→ Required work
Output must consist only of the lines of the material below from the one with "Bar Graph Country (Australia)" through the one with "Cooling and Inverter", each reproduced exactly; no pictures belong in it.

- Opening Delimiter -

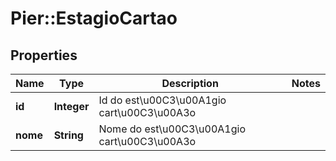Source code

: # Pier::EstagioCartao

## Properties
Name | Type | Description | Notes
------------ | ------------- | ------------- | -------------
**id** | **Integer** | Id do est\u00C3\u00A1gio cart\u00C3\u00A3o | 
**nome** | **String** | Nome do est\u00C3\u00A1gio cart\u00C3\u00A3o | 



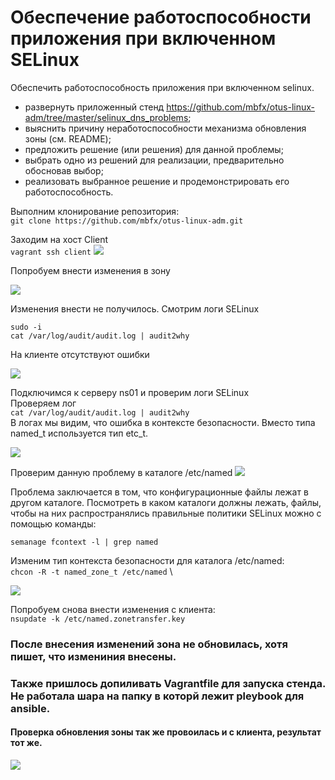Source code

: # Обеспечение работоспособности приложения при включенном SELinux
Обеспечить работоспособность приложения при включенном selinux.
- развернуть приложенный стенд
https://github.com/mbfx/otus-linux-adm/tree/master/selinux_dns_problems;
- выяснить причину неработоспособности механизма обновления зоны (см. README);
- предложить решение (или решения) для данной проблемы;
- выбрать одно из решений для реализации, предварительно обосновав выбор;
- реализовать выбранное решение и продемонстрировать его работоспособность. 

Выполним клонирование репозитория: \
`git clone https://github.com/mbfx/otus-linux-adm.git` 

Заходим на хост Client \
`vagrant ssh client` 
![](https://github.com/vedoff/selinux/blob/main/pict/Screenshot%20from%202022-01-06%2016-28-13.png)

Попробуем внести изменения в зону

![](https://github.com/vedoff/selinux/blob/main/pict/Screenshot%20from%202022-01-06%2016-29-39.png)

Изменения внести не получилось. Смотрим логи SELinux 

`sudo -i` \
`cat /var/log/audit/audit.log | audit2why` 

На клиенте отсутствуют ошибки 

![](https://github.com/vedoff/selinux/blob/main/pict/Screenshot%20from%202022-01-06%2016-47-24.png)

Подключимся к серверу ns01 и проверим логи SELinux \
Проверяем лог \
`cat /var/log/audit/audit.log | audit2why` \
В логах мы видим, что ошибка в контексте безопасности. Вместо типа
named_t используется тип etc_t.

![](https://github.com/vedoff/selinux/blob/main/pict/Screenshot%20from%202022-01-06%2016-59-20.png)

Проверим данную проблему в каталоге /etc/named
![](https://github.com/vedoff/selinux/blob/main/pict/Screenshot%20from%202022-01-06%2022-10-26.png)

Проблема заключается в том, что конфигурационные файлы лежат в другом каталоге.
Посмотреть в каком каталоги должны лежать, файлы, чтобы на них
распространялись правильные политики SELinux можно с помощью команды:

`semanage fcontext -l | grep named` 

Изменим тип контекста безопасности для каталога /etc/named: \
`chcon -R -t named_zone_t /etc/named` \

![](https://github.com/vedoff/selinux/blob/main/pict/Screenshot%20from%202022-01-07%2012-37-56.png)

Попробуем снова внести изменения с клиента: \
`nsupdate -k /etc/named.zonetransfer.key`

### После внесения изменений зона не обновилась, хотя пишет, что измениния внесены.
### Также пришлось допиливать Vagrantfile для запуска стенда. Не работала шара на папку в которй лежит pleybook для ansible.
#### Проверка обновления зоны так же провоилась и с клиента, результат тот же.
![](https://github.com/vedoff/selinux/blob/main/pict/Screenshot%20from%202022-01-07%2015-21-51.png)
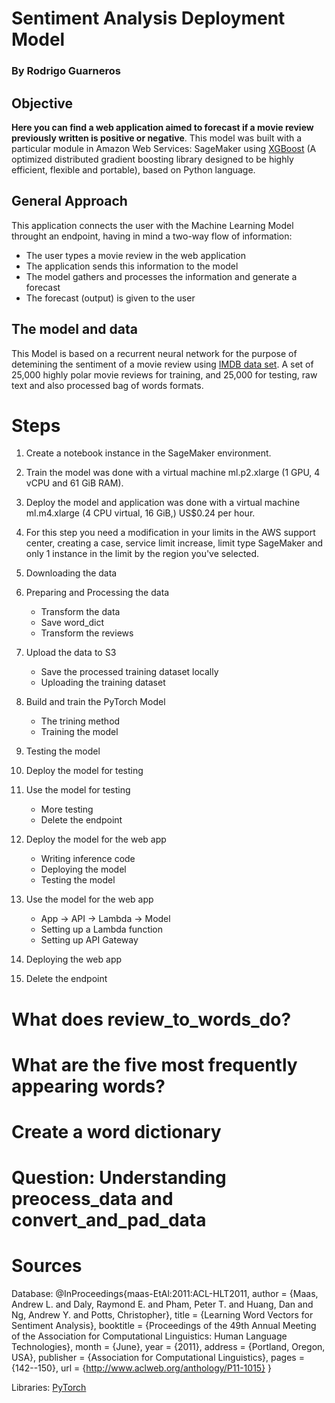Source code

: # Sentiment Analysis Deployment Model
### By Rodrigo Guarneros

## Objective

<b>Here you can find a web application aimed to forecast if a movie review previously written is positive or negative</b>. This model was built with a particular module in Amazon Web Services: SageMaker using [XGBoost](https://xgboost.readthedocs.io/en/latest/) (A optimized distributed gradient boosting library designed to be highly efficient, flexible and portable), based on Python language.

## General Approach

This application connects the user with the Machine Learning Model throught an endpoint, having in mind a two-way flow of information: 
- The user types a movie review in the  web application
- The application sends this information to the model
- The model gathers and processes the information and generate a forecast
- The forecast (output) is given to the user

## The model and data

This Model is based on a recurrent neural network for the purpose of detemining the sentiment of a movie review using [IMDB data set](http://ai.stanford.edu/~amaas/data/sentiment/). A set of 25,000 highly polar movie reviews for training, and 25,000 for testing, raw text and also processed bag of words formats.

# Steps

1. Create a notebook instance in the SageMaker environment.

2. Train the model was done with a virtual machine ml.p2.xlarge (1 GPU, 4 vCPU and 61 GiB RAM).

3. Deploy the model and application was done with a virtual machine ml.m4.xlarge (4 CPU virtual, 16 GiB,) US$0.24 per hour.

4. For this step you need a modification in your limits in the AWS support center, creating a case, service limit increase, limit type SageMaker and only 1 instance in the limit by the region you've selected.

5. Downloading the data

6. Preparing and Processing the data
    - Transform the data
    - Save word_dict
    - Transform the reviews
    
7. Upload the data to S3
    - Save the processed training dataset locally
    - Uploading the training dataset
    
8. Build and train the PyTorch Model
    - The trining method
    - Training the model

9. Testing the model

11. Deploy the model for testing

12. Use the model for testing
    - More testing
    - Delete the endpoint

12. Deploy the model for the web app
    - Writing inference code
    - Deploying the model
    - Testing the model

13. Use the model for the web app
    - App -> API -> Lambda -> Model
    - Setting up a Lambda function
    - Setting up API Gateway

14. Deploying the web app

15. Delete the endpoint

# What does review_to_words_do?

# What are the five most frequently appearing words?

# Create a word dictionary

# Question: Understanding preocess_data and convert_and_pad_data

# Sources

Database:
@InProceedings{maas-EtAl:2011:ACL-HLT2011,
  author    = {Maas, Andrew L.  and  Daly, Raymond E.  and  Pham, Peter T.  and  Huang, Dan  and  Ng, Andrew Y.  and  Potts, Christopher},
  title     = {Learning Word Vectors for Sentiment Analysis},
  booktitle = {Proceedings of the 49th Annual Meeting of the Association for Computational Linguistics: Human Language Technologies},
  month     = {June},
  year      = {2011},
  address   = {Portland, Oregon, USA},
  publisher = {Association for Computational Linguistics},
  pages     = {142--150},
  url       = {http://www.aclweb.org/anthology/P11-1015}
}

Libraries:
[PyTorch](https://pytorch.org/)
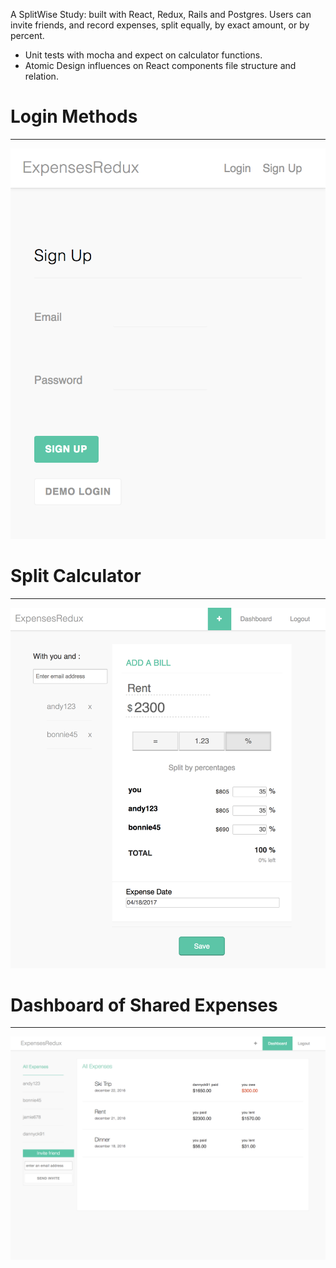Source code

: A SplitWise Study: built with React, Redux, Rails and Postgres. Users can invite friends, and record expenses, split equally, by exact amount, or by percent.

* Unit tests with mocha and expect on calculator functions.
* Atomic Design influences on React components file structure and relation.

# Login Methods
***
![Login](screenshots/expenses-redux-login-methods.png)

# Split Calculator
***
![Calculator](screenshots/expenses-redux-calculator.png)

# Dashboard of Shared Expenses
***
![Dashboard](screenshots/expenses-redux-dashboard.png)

- Closing Delimiter -
- Opening Delimiter -

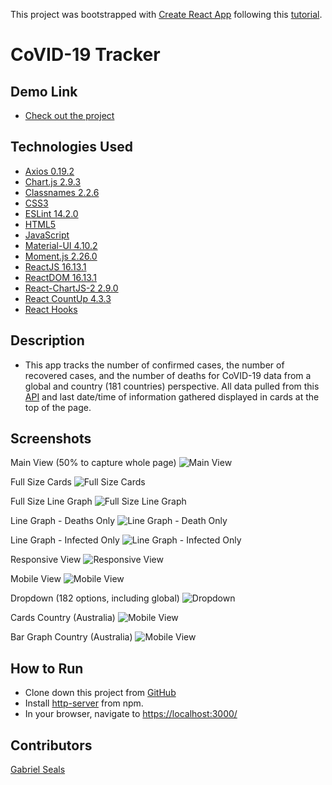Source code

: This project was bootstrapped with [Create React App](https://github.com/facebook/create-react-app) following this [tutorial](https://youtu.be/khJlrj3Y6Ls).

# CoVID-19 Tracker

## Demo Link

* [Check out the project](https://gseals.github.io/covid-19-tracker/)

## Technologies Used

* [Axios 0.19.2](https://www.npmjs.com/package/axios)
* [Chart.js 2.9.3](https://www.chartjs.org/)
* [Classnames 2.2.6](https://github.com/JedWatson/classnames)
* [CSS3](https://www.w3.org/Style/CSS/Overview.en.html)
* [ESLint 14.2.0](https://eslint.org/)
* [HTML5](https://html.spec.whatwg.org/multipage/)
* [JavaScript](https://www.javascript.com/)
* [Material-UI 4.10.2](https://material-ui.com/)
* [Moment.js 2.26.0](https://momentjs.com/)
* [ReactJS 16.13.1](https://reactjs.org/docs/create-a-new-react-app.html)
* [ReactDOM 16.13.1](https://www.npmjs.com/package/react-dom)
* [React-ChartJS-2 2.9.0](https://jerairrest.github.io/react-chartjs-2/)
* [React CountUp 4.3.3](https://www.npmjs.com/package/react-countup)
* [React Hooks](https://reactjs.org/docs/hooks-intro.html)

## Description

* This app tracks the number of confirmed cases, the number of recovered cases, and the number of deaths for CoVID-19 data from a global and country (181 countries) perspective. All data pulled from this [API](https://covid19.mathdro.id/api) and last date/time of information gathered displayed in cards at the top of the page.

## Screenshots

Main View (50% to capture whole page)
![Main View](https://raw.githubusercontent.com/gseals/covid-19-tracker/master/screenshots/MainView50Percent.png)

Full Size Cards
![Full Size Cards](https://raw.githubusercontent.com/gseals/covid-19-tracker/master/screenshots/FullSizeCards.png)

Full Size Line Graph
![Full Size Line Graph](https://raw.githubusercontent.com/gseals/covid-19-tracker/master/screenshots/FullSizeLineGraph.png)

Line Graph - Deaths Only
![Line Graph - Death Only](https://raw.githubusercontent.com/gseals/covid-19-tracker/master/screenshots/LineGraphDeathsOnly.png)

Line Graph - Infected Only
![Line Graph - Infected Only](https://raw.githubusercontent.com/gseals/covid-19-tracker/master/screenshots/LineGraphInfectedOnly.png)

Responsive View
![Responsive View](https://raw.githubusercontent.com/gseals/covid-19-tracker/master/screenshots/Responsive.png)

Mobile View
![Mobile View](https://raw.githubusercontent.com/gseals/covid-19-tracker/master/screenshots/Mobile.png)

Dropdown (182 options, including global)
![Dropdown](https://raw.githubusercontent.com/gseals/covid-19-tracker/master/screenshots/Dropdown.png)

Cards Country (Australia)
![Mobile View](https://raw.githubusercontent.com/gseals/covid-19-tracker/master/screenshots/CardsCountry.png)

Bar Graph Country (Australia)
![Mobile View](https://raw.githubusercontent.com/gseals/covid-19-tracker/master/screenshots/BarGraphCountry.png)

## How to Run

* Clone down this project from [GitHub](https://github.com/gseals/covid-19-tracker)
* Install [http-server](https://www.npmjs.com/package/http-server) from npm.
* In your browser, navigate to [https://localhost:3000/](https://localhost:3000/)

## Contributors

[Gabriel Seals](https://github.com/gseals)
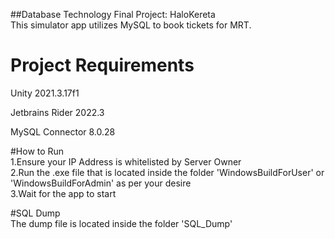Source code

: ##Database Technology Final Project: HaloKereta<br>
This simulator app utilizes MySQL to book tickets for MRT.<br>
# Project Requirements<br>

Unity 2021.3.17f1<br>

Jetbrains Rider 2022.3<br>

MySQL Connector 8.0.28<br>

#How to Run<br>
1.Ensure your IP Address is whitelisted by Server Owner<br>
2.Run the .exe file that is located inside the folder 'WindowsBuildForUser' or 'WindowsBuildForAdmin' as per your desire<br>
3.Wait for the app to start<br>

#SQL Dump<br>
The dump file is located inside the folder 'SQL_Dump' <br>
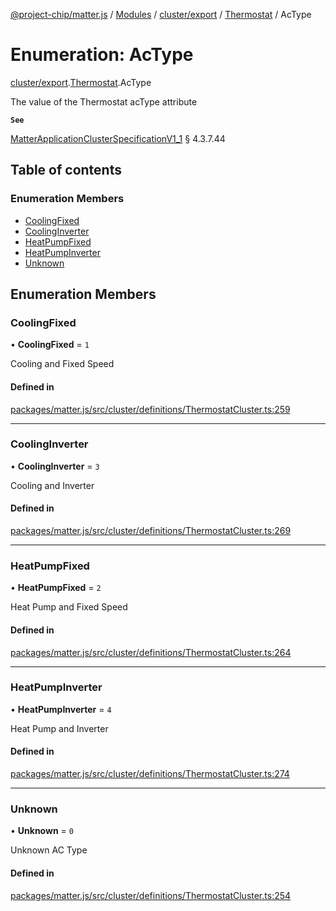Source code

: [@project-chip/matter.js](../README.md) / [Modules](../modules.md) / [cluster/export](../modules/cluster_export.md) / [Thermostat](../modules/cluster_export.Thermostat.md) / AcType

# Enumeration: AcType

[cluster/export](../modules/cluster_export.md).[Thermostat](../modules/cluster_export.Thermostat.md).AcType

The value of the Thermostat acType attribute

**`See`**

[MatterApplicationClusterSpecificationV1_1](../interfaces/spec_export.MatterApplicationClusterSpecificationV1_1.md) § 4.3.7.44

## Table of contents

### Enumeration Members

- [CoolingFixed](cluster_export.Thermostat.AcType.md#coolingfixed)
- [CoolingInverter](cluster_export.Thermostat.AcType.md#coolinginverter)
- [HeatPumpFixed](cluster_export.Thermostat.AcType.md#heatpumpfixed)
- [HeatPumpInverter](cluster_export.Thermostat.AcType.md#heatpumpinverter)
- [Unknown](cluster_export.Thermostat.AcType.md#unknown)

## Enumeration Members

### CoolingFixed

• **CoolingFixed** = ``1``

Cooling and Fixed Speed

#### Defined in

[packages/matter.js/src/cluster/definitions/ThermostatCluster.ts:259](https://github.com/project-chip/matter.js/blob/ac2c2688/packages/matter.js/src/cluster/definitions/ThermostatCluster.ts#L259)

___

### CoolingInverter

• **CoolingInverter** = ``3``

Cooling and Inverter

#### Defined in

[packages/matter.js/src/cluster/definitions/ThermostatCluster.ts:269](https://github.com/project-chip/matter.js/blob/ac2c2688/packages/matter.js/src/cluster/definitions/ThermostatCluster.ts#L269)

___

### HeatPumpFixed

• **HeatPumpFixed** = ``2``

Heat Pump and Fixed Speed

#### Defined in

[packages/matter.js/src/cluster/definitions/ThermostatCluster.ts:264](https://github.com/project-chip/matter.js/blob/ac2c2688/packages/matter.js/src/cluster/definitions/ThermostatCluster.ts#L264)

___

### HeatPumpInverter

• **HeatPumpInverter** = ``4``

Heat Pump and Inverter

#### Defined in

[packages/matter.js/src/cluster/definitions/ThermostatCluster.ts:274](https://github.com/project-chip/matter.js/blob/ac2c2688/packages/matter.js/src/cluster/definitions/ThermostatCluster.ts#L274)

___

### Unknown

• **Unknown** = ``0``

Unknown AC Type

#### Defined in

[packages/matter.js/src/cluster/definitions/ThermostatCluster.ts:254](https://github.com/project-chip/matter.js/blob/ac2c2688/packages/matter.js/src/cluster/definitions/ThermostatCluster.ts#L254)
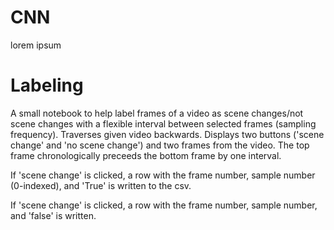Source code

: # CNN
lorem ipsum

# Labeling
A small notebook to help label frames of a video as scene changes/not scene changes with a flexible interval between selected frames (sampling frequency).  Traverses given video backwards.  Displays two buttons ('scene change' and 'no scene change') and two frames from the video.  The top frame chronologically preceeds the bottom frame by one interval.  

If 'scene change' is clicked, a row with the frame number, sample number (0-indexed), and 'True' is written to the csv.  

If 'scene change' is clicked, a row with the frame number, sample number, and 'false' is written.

- Closing Delimiter -
- Opening Delimiter -

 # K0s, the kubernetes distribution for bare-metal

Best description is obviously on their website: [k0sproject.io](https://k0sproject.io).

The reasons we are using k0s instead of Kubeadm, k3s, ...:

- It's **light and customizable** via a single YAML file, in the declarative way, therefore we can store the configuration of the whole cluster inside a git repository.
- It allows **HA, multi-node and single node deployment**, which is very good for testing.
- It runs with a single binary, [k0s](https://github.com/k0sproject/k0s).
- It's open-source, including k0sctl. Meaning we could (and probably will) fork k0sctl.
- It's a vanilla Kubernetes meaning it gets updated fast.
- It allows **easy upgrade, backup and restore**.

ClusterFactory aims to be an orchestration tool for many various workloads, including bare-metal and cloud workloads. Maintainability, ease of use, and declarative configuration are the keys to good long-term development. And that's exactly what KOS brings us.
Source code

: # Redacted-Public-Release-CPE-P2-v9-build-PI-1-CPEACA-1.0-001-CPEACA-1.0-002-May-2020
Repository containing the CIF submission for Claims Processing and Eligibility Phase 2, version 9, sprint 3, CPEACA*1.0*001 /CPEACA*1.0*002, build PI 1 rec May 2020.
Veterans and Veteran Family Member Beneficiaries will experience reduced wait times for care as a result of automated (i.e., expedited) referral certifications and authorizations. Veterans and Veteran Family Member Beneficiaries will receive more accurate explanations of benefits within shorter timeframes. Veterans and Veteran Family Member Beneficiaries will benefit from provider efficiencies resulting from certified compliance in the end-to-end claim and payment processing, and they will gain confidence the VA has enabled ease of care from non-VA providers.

- Closing Delimiter -

→ Response box
Bar Graph Country (Australia)
![Mobile View](https://raw.githubusercontent.com/gseals/covid-19-tracker/master/screenshots/BarGraphCountry.png)

## How to Run

* Clone down this project from [GitHub](https://github.com/gseals/covid-19-tracker)
* Install [http-server](https://www.npmjs.com/package/http-server) from npm.
* In your browser, navigate to [https://localhost:3000/](https://localhost:3000/)

## Contributors

[Gabriel Seals](https://github.com/gseals)
Source code

: ##Database Technology Final Project: HaloKereta<br>
This simulator app utilizes MySQL to book tickets for MRT.<br>
# Project Requirements<br>

Unity 2021.3.17f1<br>

Jetbrains Rider 2022.3<br>

MySQL Connector 8.0.28<br>

#How to Run<br>
1.Ensure your IP Address is whitelisted by Server Owner<br>
2.Run the .exe file that is located inside the folder 'WindowsBuildForUser' or 'WindowsBuildForAdmin' as per your desire<br>
3.Wait for the app to start<br>

#SQL Dump<br>
The dump file is located inside the folder 'SQL_Dump' <br>
Source code

: [@project-chip/matter.js](../README.md) / [Modules](../modules.md) / [cluster/export](../modules/cluster_export.md) / [Thermostat](../modules/cluster_export.Thermostat.md) / AcType

# Enumeration: AcType

[cluster/export](../modules/cluster_export.md).[Thermostat](../modules/cluster_export.Thermostat.md).AcType

The value of the Thermostat acType attribute

**`See`**

[MatterApplicationClusterSpecificationV1_1](../interfaces/spec_export.MatterApplicationClusterSpecificationV1_1.md) § 4.3.7.44

## Table of contents

### Enumeration Members

- [CoolingFixed](cluster_export.Thermostat.AcType.md#coolingfixed)
- [CoolingInverter](cluster_export.Thermostat.AcType.md#coolinginverter)
- [HeatPumpFixed](cluster_export.Thermostat.AcType.md#heatpumpfixed)
- [HeatPumpInverter](cluster_export.Thermostat.AcType.md#heatpumpinverter)
- [Unknown](cluster_export.Thermostat.AcType.md#unknown)

## Enumeration Members

### CoolingFixed

• **CoolingFixed** = ``1``

Cooling and Fixed Speed

#### Defined in

[packages/matter.js/src/cluster/definitions/ThermostatCluster.ts:259](https://github.com/project-chip/matter.js/blob/ac2c2688/packages/matter.js/src/cluster/definitions/ThermostatCluster.ts#L259)

___

### CoolingInverter

• **CoolingInverter** = ``3``

Cooling and Inverter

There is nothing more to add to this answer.